In 2025 management re-cut its revenue disclosure into three categories — Commerce Enablement (payments/software/hardware/Cash App Card/BNPL/TIDAL), Financial Solutions (Cash App Borrow, Square Loans, interest income, Instant Deposit), and the Bitcoin Ecosystem — while keeping two reportable segments: Square and Cash App . The economics: Block monetizes per-transaction (Square ~merchant-of-record processing fees; Cash App Card interchange), per-loan (origination/servicing fees + interest), and a thin spread on bitcoin sales. **No long-term contracts; low switching costs** are explicitly disclosed as a risk — sellers and consumers can leave anytime . It owns a Utah-chartered industrial loan bank (Square Financial Services), a broker-dealer (Cash App Investing), and money-transmitter/BitLicense/EMI licenses across the US, UK, EU and Australia.
The 2026 identity shift: Dorsey reframed Block as a "smaller, faster, intelligence-native company," cutting the workforce by more than 40% (≈10,205 FTEs → ~6,000) and rebuilding around AI-driven operating leverage .
Lens 2 · Supply Chain / Value Chain
Block is asset-light (FY2025 capex only $155.0M ``), so its "supply chain" is a network of money-movement counterparties plus a hardware line:
- Card rails / processors: Visa, Mastercard, American Express, Discover (plus JCB Japan, Interac Canada, eftpos Australia).
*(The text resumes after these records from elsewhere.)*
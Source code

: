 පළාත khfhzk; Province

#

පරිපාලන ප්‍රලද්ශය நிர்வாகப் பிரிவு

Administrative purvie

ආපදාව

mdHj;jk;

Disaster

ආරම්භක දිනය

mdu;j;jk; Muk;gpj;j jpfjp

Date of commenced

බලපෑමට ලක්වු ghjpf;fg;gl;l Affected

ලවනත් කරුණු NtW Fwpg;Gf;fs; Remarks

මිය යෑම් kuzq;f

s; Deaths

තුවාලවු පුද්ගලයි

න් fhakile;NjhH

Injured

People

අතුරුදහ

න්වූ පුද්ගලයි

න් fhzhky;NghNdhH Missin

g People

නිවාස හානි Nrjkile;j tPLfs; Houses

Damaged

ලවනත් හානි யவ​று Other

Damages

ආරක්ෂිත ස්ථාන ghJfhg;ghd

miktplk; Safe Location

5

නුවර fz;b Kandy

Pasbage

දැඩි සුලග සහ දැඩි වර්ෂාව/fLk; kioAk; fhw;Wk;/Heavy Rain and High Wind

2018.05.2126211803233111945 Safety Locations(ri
For most transactions Block does not touch the networks directly — it relies on acquiring/issuing processors and bank partners (a named single-/limited-source dependency and explicit risk) ``.
- Bank partners + own bank: Square Financial Services (Utah ILC, FDIC-insured) originates Square Loans and, from Q2 2025, Cash App Borrow; third-party FDIC banks provide Cash App/Square deposit and card products ``.
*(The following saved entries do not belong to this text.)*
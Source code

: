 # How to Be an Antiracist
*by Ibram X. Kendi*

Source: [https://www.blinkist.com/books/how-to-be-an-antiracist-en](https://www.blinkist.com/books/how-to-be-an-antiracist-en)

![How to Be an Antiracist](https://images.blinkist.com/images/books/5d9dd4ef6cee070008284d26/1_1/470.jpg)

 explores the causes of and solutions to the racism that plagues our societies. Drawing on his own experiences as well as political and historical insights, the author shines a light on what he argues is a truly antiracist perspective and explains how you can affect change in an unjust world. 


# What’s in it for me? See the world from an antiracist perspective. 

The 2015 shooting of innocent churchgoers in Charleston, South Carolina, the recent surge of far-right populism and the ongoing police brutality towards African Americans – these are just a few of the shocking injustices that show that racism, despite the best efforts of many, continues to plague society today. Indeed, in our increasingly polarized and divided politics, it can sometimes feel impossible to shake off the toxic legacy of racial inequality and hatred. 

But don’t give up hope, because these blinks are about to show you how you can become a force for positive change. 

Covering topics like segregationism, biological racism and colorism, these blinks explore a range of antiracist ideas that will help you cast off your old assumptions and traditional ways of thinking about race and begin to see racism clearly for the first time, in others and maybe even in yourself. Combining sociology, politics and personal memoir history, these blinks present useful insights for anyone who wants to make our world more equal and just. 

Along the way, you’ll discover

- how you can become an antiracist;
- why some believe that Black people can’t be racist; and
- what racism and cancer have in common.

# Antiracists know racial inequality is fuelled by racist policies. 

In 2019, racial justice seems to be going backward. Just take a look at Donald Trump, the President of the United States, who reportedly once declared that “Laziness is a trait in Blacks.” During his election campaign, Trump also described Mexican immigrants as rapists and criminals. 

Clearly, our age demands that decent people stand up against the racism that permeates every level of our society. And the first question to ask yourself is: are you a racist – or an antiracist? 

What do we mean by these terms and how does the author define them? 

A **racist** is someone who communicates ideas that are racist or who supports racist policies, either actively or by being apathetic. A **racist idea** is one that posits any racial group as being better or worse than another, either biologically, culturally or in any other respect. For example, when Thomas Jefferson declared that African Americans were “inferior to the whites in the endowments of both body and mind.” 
- Lending capital: forward-flow institutional investors buy a majority of Square Loans ($1.3B sold in Q1 2026 alone, $72.1M gain on sale
); **warehouse facilities** ($1.7B capacity, $1.4B drawn at YE2025) fund BNPL receivables via consolidated Warehouse SPEs .
- Hardware: Square Register/Terminal/Stand/Reader/Handheld are designed in-house and built by third-party contract manufacturers outside the US — exposed to single-source component shortages and import tariffs that hit hardware gross margin ``.
- App distribution chokepoint: Apple App Store + Google Play gate Cash App downloads ``.
- Cloud: non-cancelable cloud-infrastructure purchase commitments of $2.35B through "thereafter" ($419.5M due 2026) ``.
Chokepoints: processor/bank-partner concentration, forward-flow buyers for Square Loans, and warehouse-facility availability are the three places a squeeze would bite first.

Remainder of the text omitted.